Pull every "Customizing" line out of the data below.

*Records*:
☆ ☆ ☆
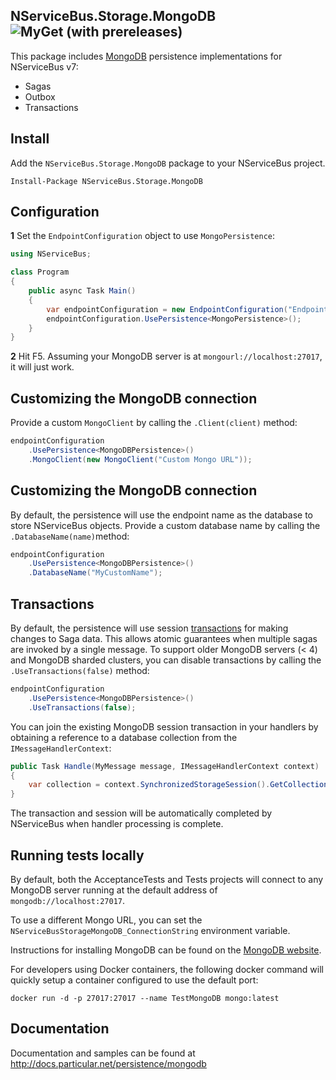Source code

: ## NServiceBus.Storage.MongoDB ![MyGet (with prereleases)](https://img.shields.io/myget/particular/vpre/NServiceBus.Storage.MongoDB.svg)

This package includes [MongoDB](https://www.mongodb.com/) persistence implementations for NServiceBus v7:

- Sagas
- Outbox
- Transactions

## Install ##
Add the `NServiceBus.Storage.MongoDB` package to your NServiceBus project.

 ```Install-Package NServiceBus.Storage.MongoDB```   


## Configuration ##

**1** Set the `EndpointConfiguration` object to use `MongoPersistence`:

```csharp
using NServiceBus;

class Program
{
    public async Task Main()
    {
        var endpointConfiguration = new EndpointConfiguration("Endpoint Name");
        endpointConfiguration.UsePersistence<MongoPersistence>();
    }
}
```

**2** Hit F5. Assuming your MongoDB server is at `mongourl://localhost:27017`, it will just work.


## Customizing the MongoDB connection ##

Provide a custom `MongoClient` by calling the ```.Client(client)``` method:

```csharp
endpointConfiguration
	.UsePersistence<MongoDBPersistence>()
	.MongoClient(new MongoClient("Custom Mongo URL"));
```


## Customizing the MongoDB connection

By default, the persistence will use the endpoint name as the database to store NServiceBus objects. Provide a custom database name by calling the ```.DatabaseName(name)```method:

```csharp
endpointConfiguration
	.UsePersistence<MongoDBPersistence>()
	.DatabaseName("MyCustomName");
```

## Transactions

By default, the persistence will use session [transactions](https://docs.mongodb.com/manual/core/transactions/) for making changes to Saga data. This allows atomic guarantees when multiple sagas are invoked by a single message. To support older MongoDB servers (< 4) and MongoDB sharded clusters, you can disable transactions by calling the `.UseTransactions(false)` method:

```csharp
endpointConfiguration
	.UsePersistence<MongoDBPersistence>()
	.UseTransactions(false);
```

You can join the existing MongoDB session transaction in your handlers by obtaining a reference to a database collection from the `IMessageHandlerContext`:

```c#
public Task Handle(MyMessage message, IMessageHandlerContext context)
{
    var collection = context.SynchronizedStorageSession().GetCollection<MyBusinessObject>("collectionname");    
}
```

The transaction and session will be automatically completed by NServiceBus when handler processing is complete.


## Running tests locally

By default, both the AcceptanceTests and Tests projects will connect to any MongoDB server running at the default address of `mongodb://localhost:27017`.

To use a different Mongo URL, you can set the `NServiceBusStorageMongoDB_ConnectionString` environment variable.

Instructions for installing MongoDB can be found on the [MongoDB website](https://docs.mongodb.com/manual/installation/).

For developers using Docker containers, the following docker command will quickly setup a container configured to use the default port:

`docker run -d -p 27017:27017 --name TestMongoDB mongo:latest`



## Documentation

Documentation and samples can be found at http://docs.particular.net/persistence/mongodb
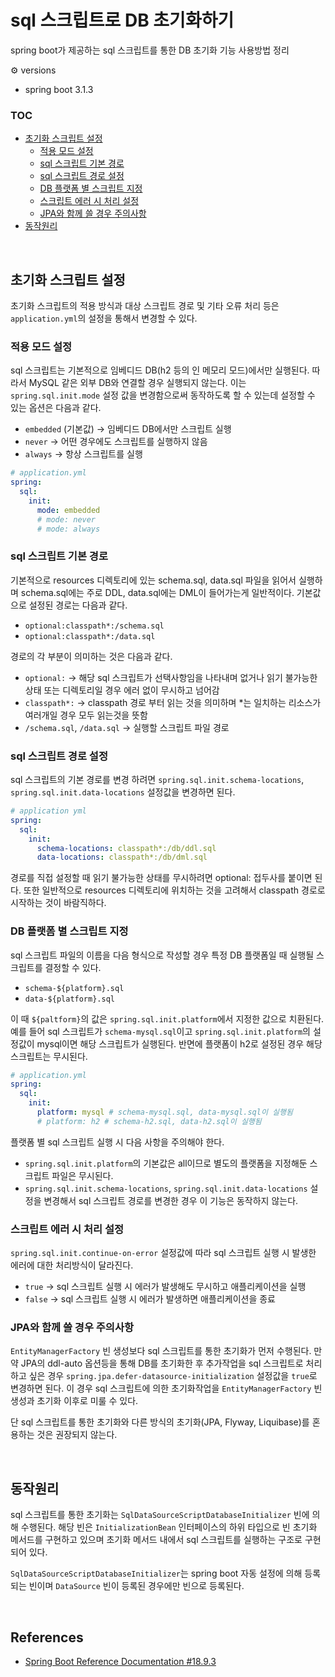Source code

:# sql 스크립트로 DB 초기화하기

spring boot가 제공하는 sql 스크립트를 통한 DB 초기화 기능 사용방법 정리

:gear: versions

- spring boot 3.1.3

### TOC

- [초기화 스크립트 설정](#초기화-스크립트-설정)
  - [적용 모드 설정](#적용-모드-설정)
  - [sql 스크립트 기본 경로](#sql-스크립트-기본-경로)
  - [sql 스크립트 경로 설정](#sql-스크립트-경로-설정)
  - [DB 플랫폼 별 스크립트 지정](#db-플랫폼-별-스크립트-지정)
  - [스크립트 에러 시 처리 설정](#스크립트-에러-시-처리-설정)
  - [JPA와 함께 쓸 경우 주의사항](#JPA와-함께-쓸-경우-주의사항)
- [동작원리](#동작원리)

<br>

## 초기화 스크립트 설정

초기화 스크립트의 적용 방식과 대상 스크립트 경로 및 기타 오류 처리 등은 `application.yml`의 설정을 통해서 변경할 수 있다.

### 적용 모드 설정

sql 스크립트는 기본적으로 임베디드 DB(h2 등의 인 메모리 모드)에서만 실행된다. 따라서 MySQL 같은 외부 DB와 연결할 경우 실행되지 않는다. 이는 `spring.sql.init.mode` 설정 값을 변경함으로써 동작하도록 할 수 있는데 설정할 수 있는 옵션은 다음과 같다.

- `embedded` (기본값) → 임베디드 DB에서만 스크립트 실행
- `never` → 어떤 경우에도 스크립트를 실행하지 않음
- `always` → 항상 스크립트를 실행

```yml
# application.yml
spring:
  sql:
    init:
      mode: embedded
      # mode: never
      # mode: always
```

### sql 스크립트 기본 경로

기본적으로 resources 디렉토리에 있는 schema.sql, data.sql 파일을 읽어서 실행하며 schema.sql에는 주로 DDL, data.sql에는 DML이 들어가는게 일반적이다. 기본값으로 설정된 경로는 다음과 같다.

- `optional:classpath*:/schema.sql`
- `optional:classpath*:/data.sql`

경로의 각 부분이 의미하는 것은 다음과 같다.

- `optional:` → 해당 sql 스크립트가 선택사항임을 나타내며 없거나 읽기 불가능한 상태 또는 디렉토리일 경우 에러 없이 무시하고 넘어감
- `classpath*:` → classpath 경로 부터 읽는 것을 의미하며 \*는 일치하는 리소스가 여러개일 경우 모두 읽는것을 뜻함
- `/schema.sql`, `/data.sql` → 실행할 스크립트 파일 경로

### sql 스크립트 경로 설정

sql 스크립트의 기본 경로를 변경 하려면 `spring.sql.init.schema-locations`, `spring.sql.init.data-locations` 설정값을 변경하면 된다.

```yml
# application yml
spring:
  sql:
    init:
      schema-locations: classpath*:/db/ddl.sql
      data-locations: classpath*:/db/dml.sql
```

경로를 직접 설정할 때 읽기 불가능한 상태를 무시하려면 optional: 접두사를 붙이면 된다. 또한 일반적으로 resources 디렉토리에 위치하는 것을 고려해서 classpath 경로로 시작하는 것이 바람직하다.

### DB 플랫폼 별 스크립트 지정

sql 스크립트 파일의 이름을 다음 형식으로 작성할 경우 특정 DB 플랫폼일 때 실행될 스크립트를 결정할 수 있다.

- `schema-${platform}.sql`
- `data-${platform}.sql`

이 때 `${paltform}`의 값은 `spring.sql.init.platform`에서 지정한 값으로 치환된다. 예를 들어 sql 스크립트가 `schema-mysql.sql`이고 `spring.sql.init.platform`의 설정값이 mysql이면 해당 스크립트가 실행된다. 반면에 플랫폼이 h2로 설정된 경우 해당 스크립트는 무시된다.

```yml
# application.yml
spring:
  sql:
    init:
      platform: mysql # schema-mysql.sql, data-mysql.sql이 실행됨
      # platform: h2 # schema-h2.sql, data-h2.sql이 실행됨
```

플랫폼 별 sql 스크립트 실행 시 다음 사항을 주의해야 한다.

- `spring.sql.init.platform`의 기본값은 all이므로 별도의 플랫폼을 지정해둔 스크립트 파일은 무시된다.
- `spring.sql.init.schema-locations`, `spring.sql.init.data-locations` 설정을 변경해서 sql 스크립트 경로를 변경한 경우 이 기능은 동작하지 않는다.

### 스크립트 에러 시 처리 설정

`spring.sql.init.continue-on-error` 설정값에 따라 sql 스크립트 실행 시 발생한 에러에 대한 처리방식이 달라진다.

- `true` → sql 스크립트 실행 시 에러가 발생해도 무시하고 애플리케이션을 실행
- `false` → sql 스크립트 실행 시 에러가 발생하면 애플리케이션을 종료

### JPA와 함께 쓸 경우 주의사항

`EntityManagerFactory` 빈 생성보다 sql 스크립트를 통한 초기화가 먼저 수행된다. 만약 JPA의 ddl-auto 옵션등을 통해 DB를 초기화한 후 추가작업을 sql 스크립트로 처리하고 싶은 경우 `spring.jpa.defer-datasource-initialization` 설정값을 `true`로 변경하면 된다. 이 경우 sql 스크립트에 의한 초기화작업을 `EntityManagerFactory` 빈 생성과 초기화 이후로 미룰 수 있다.

단 sql 스크립트를 통한 초기화와 다른 방식의 초기화(JPA, Flyway, Liquibase)를 혼용하는 것은 권장되지 않는다.

<br>

## 동작원리

sql 스크립트를 통한 초기화는 `SqlDataSourceScriptDatabaseInitializer` 빈에 의해 수행된다. 해당 빈은 `InitializationBean` 인터페이스의 하위 타입으로 빈 초기화 메서드를 구현하고 있으며 초기화 메서드 내에서 sql 스크립트를 실행하는 구조로 구현되어 있다.

`SqlDataSourceScriptDatabaseInitializer`는 spring boot 자동 설정에 의해 등록되는 빈이며 `DataSource` 빈이 등록된 경우에만 빈으로 등록된다.

<br>

## References

- [Spring Boot Reference Documentation #18.9.3](https://docs.spring.io/spring-boot/docs/3.1.3/reference/htmlsingle/#howto.data-initialization.using-basic-sql-scripts)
☆ ☆ ☆
*Answer section*:
## Customizing the MongoDB connection ##
## Customizing the MongoDB connection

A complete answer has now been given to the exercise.